By Adam Jourdan ,Reuters
SHANGHAI — A crackdown on corruption in China’s infant milk formula sector has made sales representatives and hospital doctors fearful of talking to each other, putting a brake on marketing and possibly hitting revenue growth for foreign firms. Chinese media have repeatedly accused foreign milk powder makers, notably France’s Danone SA, of paying bribes to medical staff in return for recommending their brands to new and expectant mothers. The French food maker said this week it will appoint new management at its Dumex infant formula operation in China following a bribery scandal at hospitals in the country’s north. China is a magnet for foreign infant milk formula makers, with the US$12.4 billion market expected to double by 2017. But investigations by Chinese authorities and reports in state media, often quoting whistleblowers, have curtailed marketing activity at hospitals. “Since the ‘First Drop of Milk’ expose, no matter what brand of milk powder, none of the reps have been coming,” said a nurse at a top Shanghai hospital. The nurse, who declined to be identified, was referring to a recent report by official China Central Television (CCTV) that claimed milk powder firms were bribing doctors to recommend their brands as the first milk substitute a baby tastes. While hospitals only account for 3 percent of overall infant formula sales in China, they are key for companies trying to get parents to buy their brand, according to a Chinese research firm, Beijing Shennong Kexin Agribusiness Consulting. “A doctor’s recommendation has the biggest impact,” the firm said in a recent report. “Once a patient has chosen a product, the likelihood of them changing to another brand is very small.”
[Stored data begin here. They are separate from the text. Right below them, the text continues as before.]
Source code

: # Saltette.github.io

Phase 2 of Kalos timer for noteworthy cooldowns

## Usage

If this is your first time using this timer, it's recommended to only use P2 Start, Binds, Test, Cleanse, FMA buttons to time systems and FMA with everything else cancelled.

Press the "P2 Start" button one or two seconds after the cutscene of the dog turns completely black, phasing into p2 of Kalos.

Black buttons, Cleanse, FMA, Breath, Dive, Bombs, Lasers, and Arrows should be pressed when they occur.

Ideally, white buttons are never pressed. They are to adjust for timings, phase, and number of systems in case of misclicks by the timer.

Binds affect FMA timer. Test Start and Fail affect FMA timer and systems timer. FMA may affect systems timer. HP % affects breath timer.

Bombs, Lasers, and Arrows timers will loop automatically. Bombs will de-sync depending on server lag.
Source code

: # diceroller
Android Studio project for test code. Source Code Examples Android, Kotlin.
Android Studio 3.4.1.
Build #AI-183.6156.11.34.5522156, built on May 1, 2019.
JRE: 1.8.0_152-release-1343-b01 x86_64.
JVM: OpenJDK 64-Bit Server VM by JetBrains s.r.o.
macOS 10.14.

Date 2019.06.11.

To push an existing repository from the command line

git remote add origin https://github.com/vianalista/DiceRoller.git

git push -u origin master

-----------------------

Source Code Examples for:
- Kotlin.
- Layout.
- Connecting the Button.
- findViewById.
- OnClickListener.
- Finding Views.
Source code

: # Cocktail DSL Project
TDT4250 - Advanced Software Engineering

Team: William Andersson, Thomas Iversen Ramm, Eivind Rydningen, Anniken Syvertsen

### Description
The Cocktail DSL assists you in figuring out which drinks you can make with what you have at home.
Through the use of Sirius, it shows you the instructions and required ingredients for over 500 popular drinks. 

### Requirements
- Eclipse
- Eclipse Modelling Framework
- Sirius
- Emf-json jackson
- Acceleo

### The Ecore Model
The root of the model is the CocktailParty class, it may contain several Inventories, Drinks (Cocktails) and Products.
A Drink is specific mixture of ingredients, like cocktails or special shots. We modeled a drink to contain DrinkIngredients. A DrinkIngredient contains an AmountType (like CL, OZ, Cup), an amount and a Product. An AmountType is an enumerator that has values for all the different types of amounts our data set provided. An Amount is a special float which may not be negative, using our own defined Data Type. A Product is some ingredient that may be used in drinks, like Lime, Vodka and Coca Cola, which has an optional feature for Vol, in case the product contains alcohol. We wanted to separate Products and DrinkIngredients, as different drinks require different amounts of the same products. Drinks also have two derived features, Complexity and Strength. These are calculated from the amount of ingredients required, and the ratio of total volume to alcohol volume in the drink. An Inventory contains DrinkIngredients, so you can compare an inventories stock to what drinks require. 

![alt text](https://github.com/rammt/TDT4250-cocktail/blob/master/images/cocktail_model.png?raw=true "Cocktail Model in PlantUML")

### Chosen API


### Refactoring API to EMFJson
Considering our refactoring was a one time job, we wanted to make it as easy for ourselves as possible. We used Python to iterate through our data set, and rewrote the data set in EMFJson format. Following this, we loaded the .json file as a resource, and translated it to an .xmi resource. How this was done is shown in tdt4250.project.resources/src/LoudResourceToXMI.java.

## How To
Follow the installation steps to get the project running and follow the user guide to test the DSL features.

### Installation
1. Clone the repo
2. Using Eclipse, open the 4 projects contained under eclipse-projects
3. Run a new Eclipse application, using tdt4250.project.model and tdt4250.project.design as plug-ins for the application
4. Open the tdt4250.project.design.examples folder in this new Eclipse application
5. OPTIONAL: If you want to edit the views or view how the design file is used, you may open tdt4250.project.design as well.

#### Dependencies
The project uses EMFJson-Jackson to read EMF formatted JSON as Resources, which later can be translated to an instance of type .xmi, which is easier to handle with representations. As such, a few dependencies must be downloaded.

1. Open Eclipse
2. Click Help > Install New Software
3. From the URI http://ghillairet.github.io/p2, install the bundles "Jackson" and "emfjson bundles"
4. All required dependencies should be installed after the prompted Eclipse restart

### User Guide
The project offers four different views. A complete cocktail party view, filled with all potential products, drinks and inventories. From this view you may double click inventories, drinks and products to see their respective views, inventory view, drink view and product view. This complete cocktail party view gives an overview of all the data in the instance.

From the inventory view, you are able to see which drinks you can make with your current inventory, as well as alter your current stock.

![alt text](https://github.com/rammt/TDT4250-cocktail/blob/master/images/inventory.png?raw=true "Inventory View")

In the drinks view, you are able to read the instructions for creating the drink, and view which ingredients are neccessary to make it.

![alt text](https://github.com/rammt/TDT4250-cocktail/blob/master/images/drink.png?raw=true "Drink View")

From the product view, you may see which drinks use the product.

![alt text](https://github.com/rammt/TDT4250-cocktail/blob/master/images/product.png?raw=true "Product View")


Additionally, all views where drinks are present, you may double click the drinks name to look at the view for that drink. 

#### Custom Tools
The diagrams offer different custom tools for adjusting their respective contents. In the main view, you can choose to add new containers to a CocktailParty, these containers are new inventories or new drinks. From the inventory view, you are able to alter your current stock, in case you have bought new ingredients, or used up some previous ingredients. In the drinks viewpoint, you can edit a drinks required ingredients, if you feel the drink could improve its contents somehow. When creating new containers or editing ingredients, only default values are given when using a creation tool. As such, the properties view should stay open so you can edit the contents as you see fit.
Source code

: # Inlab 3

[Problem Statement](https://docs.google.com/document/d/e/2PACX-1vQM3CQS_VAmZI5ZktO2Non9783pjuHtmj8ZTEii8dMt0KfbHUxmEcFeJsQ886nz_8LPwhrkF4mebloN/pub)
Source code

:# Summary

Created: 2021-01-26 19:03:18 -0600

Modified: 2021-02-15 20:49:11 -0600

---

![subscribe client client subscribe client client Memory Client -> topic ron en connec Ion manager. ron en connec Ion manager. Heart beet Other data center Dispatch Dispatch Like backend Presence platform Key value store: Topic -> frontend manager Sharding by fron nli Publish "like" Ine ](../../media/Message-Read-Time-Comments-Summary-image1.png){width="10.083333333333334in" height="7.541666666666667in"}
Much of the scrutiny has been on Danone. Besides Dumex, its Nutricia advanced nutrition unit has also been accused in state media of bribing doctors to boost milk formula sales. Danone has said it was investigating that report. Danone’s woes in China are likely to feature when it announces third-quarter results on Wednesday. A Reuters poll of six analysts showed like-for-like baby food sales to fall 3 percent in the quarter, reversing a 15.2 percent jump in the first-half. It’s unclear how much China will account for this reversal. But China is an important market for Danone’s baby food division, which accounts for 20 percent of group sales, making it the No. 2 contributor after dairy. Indeed, the impact on foreign milk powder makers mirrors that of global pharmaceutical firms, with many doctors at Chinese hospitals refusing to also see drug reps for fear of being caught up in a widening graft scandal in that sector. “Milk powder firms now have to change their marketing and communications strategy. They can’t focus on hospitals so much, which is going to hurt,” said the head of a marketing firm that works with foreign milk powder makers in China. The executive asked not to be identified because Chinese officials recently audited his firm, looking for irregularities that could be tied to bribery. Many marketing firms work with foreign companies on their sales strategies.